[What the task asks]: I need the lines from the one with "- Gradient ascent over generator params" through the end of the material, copied exactly and with nothing else included.

+++ Data for review

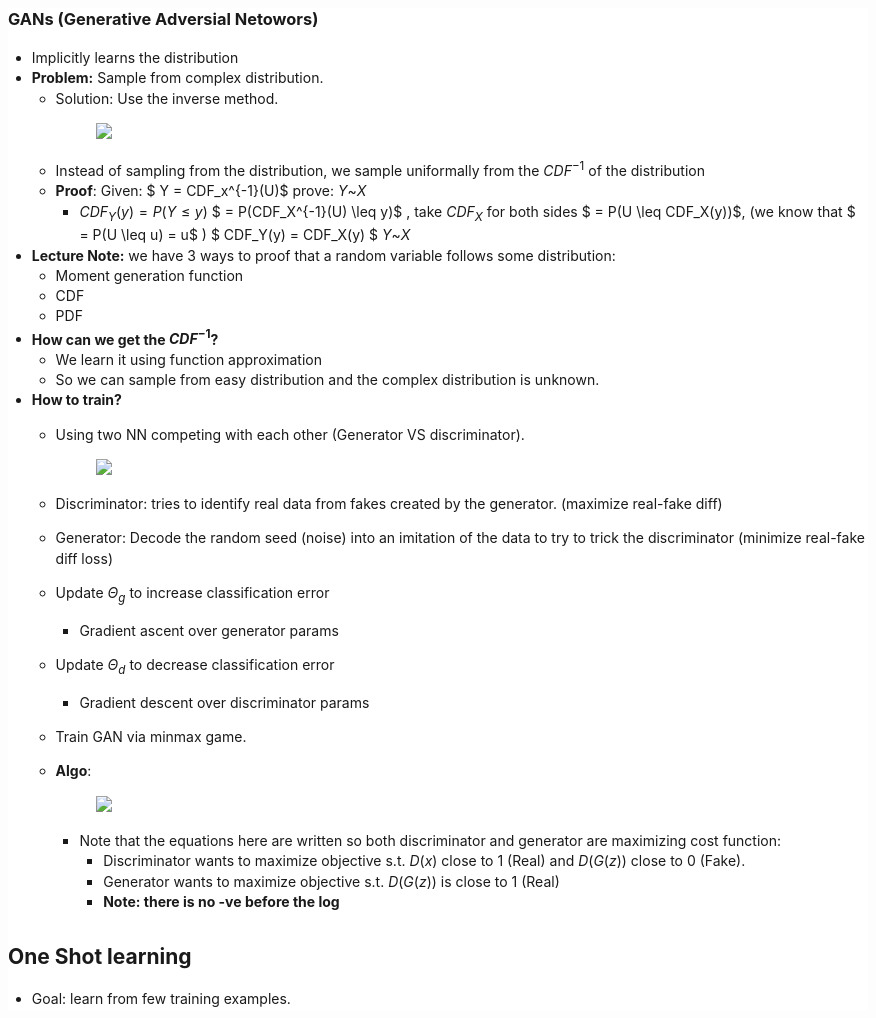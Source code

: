 ### GANs (Generative Adversial Netowors)
- Implicitly learns the distribution
- **Problem:** Sample from complex distribution.
  - Solution: Use the inverse method.
        <figure><a href="/assets/images/cs-435/inverse-method.png"><img src="/assets/images/cs-435/inverse-method.png"></a></figure>
  - Instead of sampling from the distribution, we sample uniformally from the $CDF^{-1}$ of the distribution
  - **Proof**:
    Given: $ Y = CDF_x^{-1}(U)$
    prove: $Y$~$X$
    - $CDF_Y(y) = P(Y \leq y)$
      $ = P(CDF_X^{-1}(U) \leq y)$ , take $CDF_X$ for both sides
      $ = P(U \leq CDF_X(y))$,
      $($we know that $ = P(U \leq u) = u$ $)$
      $ CDF_Y(y) = CDF_X(y) $
      $Y$~$X$
- **Lecture Note:** we have 3 ways to proof that a random variable follows some distribution:
  - Moment generation function
  - CDF
  - PDF
- **How can we get the $CDF^{-1}$?**
  - We learn it using function approximation
  - So we can sample from easy distribution and the complex distribution is unknown.
- **How to train?**
  - Using two NN competing with each other (Generator VS discriminator).
      <figure><a href="https://medium.freecodecamp.org/an-intuitive-introduction-to-generative-adversarial-networks-gans-7a2264a81394"><img src="/assets/images/cs-435/gan-arch.png"></a></figure>
  - Discriminator: tries to identify real data from fakes created by the generator. (maximize real-fake diff)
  - Generator: Decode the random seed (noise) into an imitation of the data to try to trick the discriminator (minimize real-fake diff loss)
  - Update $\Theta_g$ to increase classification error
    - Gradient ascent over generator params
  - Update $\Theta_d$ to decrease classification error
    - Gradient descent over discriminator params
  - Train GAN via minmax game.
  - **Algo**:
      <figure><a href="/assets/images/cs-435/gan-algo.png"><img src="/assets/images/cs-435/gan-algo.png"></a></figure>

    - Note that the equations here are written so both discriminator and generator are maximizing cost function:
      - Discriminator wants to maximize objective s.t. $D(x)$ close to 1  (Real) and $D(G(z))$ close to 0 (Fake).
      - Generator wants to maximize objective s.t. $D(G(z))$ is close to 1 (Real)
      - **Note: there is no -ve before the log**


## One Shot learning
- Goal: learn from few training examples.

++++++

[Written response]:
    - Gradient ascent over generator params
  - Update $\Theta_d$ to decrease classification error
    - Gradient descent over discriminator params
  - Train GAN via minmax game.
  - **Algo**:
      <figure><a href="/assets/images/cs-435/gan-algo.png"><img src="/assets/images/cs-435/gan-algo.png"></a></figure>

    - Note that the equations here are written so both discriminator and generator are maximizing cost function:
      - Discriminator wants to maximize objective s.t. $D(x)$ close to 1  (Real) and $D(G(z))$ close to 0 (Fake).
      - Generator wants to maximize objective s.t. $D(G(z))$ is close to 1 (Real)
      - **Note: there is no -ve before the log**


## One Shot learning
- Goal: learn from few training examples.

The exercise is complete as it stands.